Growing Together: Building an Inclusive Agentic Ecosystem

The Masumi ecosystem demonstrates how decentralized infrastructure can enable diverse participation. Companies including Serviceplan Group, Statista, GWI, dpa, Attention Insight, HybridAI, and Factor168 are actively building on the protocol. Each brings specialized capabilities – from market research to data analytics to creative services – creating a network where agents complement rather than compete.

The economic model operates on a pay-per-use basis, enabling per-use transactions that make services accessible to organizations of all sizes. Rather than annual enterprise licenses that exclude smaller players, agents can purchase exactly what they need, when they need it. A startup in Nairobi can access the same GWI research agent as a corporation in Munich – paying only for the specific queries they run.

This approach could particularly benefit the low HDI countries the report highlights. With less than 5% of students having basic digital skills in these regions, the ability to access specialized AI capabilities without building them locally becomes crucial. A healthcare ministry could contract epidemiological analysis agents, an education department could utilize curriculum development services, or a municipal government could employ urban planning agents – all without the infrastructure investments traditional AI deployment requires.

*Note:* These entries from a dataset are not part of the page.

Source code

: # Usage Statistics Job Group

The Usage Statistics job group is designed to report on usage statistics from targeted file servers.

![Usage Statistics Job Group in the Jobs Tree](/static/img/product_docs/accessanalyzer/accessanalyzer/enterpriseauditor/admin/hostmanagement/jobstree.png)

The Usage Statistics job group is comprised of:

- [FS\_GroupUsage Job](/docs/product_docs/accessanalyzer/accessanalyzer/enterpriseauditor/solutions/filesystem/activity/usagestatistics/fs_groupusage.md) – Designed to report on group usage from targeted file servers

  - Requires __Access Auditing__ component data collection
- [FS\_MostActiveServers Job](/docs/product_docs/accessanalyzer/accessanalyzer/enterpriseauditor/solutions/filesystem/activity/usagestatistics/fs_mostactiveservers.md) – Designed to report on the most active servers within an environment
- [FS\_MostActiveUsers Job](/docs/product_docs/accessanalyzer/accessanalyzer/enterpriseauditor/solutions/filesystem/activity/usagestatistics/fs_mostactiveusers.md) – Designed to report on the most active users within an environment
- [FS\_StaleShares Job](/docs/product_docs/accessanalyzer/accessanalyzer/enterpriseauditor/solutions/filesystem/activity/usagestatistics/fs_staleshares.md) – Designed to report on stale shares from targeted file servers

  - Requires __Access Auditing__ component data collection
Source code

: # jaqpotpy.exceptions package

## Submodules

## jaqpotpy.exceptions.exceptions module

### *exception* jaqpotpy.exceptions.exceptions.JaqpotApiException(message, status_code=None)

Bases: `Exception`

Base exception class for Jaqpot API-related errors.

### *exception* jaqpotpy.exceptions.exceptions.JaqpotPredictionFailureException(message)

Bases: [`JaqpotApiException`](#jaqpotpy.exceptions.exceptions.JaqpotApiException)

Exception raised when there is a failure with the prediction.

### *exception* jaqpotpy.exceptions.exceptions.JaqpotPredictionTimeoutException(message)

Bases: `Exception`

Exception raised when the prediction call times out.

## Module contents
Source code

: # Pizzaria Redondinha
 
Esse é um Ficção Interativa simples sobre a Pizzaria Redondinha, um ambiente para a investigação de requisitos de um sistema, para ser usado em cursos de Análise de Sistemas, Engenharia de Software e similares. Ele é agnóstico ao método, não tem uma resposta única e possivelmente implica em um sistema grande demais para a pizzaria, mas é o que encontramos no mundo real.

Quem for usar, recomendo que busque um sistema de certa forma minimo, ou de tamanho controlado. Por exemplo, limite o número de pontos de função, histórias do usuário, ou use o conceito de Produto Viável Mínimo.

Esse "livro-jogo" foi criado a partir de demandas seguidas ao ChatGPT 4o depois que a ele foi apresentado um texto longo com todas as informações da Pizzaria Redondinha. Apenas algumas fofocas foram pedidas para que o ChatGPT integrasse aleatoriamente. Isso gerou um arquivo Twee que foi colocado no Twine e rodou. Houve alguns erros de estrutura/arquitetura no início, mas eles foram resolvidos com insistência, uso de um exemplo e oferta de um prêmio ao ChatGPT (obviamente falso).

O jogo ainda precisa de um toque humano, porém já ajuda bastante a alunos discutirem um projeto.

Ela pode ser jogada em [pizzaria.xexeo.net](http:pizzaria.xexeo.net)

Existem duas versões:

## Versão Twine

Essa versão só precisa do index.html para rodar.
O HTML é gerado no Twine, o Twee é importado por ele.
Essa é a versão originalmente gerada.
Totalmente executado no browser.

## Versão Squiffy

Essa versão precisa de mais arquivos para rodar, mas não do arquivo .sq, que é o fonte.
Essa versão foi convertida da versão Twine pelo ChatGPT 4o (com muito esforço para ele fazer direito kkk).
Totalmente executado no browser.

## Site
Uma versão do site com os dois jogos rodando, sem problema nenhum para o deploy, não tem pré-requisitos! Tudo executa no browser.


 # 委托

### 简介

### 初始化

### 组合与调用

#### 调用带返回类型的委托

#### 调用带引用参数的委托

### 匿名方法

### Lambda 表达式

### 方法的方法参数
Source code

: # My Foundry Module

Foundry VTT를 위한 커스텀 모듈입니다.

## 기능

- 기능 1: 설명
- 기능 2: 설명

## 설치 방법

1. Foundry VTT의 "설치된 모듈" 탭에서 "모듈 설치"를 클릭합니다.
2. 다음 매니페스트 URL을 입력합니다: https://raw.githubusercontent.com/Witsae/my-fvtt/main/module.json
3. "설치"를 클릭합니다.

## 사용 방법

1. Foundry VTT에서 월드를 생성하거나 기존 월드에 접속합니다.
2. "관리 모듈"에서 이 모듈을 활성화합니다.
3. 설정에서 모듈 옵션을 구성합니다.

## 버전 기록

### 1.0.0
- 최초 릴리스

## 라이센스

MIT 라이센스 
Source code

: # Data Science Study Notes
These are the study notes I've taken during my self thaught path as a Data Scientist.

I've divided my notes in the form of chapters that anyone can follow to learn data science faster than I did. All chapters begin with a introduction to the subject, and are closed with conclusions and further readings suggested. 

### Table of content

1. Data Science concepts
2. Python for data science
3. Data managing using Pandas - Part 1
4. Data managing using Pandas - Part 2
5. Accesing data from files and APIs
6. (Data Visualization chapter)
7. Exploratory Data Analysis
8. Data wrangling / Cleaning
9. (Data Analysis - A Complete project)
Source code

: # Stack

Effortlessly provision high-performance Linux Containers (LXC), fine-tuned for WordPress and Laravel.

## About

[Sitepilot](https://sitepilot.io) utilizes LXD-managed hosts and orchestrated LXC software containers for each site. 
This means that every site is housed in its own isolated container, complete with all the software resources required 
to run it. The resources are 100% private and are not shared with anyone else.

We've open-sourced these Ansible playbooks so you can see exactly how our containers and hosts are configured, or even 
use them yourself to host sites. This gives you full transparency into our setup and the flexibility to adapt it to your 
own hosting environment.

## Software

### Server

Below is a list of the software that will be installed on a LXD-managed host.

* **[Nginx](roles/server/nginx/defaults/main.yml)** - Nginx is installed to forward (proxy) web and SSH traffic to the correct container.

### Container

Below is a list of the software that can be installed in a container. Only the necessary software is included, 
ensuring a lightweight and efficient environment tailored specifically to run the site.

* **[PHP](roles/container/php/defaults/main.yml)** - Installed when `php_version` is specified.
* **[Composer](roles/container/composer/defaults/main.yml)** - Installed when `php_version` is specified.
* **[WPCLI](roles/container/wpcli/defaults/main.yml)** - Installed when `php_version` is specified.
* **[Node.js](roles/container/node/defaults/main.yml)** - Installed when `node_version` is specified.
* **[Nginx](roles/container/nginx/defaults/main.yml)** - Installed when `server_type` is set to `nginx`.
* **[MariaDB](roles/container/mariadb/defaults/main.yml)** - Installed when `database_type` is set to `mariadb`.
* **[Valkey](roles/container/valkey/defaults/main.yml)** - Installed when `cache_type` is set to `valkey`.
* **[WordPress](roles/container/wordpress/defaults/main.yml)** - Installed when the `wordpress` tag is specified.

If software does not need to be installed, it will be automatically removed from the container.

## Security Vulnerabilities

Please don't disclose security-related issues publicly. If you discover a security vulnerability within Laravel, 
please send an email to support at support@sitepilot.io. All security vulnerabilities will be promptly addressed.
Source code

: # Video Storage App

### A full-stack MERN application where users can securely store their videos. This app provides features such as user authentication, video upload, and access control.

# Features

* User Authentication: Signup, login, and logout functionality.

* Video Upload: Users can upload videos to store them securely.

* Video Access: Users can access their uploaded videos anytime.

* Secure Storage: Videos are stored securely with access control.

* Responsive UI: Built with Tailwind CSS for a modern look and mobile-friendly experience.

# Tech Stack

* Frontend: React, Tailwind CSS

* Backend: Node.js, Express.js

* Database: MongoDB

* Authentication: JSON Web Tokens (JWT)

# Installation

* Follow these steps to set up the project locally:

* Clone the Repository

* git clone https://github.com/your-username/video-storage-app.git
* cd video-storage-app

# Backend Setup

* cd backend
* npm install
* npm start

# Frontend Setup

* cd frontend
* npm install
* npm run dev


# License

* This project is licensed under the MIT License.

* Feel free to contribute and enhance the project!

Conclusion: Contributing to a More Equitable AI Future

The HDR 2025 presents both a warning and an opportunity. AI could deepen existing divides – or it could help bridge them. Masumi and implementations like the public sector Monitoring Solution represent efforts to pursue the latter path.

When protocols enable agents from Lagos and London to interact on more equal terms, when audit trails provide accountability beyond corporate boundaries, when human judgment guides machine intelligence – these developments contribute to broader progress toward equitable AI.

No single protocol or solution will address all challenges. But through collaborative development, transparent implementation, and commitment to inclusion, we can work toward the future the HDR envisions: one where AI enhances human development for all, not just for some.

The infrastructure is emerging. Implementations are teaching valuable lessons. The question now is how we can collectively build on these foundations to create truly inclusive AI systems.